Pontuação do artigo sobre zika vírus da Memórias do IOC
Pontuação do artigo sobre zika vírus da Memórias do IOC

O Altmetric, um dos provedores mais conhecidos dessas métricas, gera pontuação e cor para cada canal de comunicação, que compõe um donut (como este acima), que pode ser mais ou menos colorido, dependendo do número de interações, com alta pontuação para veículos jornalísticos e blogs, por seu potencial em atingir um número maior de pessoas.

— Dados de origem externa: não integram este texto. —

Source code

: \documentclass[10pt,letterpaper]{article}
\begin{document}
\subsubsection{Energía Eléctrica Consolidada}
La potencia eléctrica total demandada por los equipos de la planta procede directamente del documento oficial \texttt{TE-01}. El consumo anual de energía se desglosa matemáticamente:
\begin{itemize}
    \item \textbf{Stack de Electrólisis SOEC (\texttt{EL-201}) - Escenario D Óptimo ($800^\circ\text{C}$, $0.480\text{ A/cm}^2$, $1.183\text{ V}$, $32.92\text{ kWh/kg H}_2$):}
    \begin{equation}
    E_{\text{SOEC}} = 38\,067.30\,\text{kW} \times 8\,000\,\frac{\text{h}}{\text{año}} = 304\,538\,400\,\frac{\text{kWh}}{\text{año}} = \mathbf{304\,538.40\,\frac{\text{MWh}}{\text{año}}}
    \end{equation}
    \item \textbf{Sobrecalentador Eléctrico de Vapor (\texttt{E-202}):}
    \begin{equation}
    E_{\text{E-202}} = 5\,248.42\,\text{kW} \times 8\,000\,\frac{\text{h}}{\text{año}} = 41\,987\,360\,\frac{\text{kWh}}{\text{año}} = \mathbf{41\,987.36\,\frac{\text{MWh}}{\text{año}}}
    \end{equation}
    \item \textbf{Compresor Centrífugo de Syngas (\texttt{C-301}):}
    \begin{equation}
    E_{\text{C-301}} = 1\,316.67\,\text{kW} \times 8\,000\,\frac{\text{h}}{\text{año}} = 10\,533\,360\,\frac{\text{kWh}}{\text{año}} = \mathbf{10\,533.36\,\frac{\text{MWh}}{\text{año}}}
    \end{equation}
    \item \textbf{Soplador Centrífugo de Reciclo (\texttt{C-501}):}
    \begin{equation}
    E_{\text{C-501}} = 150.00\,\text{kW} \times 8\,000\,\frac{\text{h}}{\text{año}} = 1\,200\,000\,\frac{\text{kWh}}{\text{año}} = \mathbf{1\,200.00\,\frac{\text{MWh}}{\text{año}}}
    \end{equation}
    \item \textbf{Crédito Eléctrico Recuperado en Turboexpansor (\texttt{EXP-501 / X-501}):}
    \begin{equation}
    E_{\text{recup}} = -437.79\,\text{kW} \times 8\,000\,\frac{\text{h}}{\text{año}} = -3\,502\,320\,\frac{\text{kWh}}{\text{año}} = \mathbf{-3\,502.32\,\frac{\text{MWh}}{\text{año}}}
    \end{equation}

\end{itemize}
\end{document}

Infelizmente o Altmetric, apesar de amplamente adotado por grandes editoras, indexadores e pelo brasileiro SciELO, ainda enfatiza o uso dos artigos em canais nos quais o sistema considera como relevante internacionalmente, que formam coleções de sites jornalísticos e blogs (maiores pontuações). Mas, a exemplo do que fez a equipe da revista História, Ciências e Saúde – Manguinhos e do blog do SciELO em Perspectiva, é possível solicitar a avaliação e inclusão de blogs nessa coleção-referência e aumentar, assim, uma representatividade nacional.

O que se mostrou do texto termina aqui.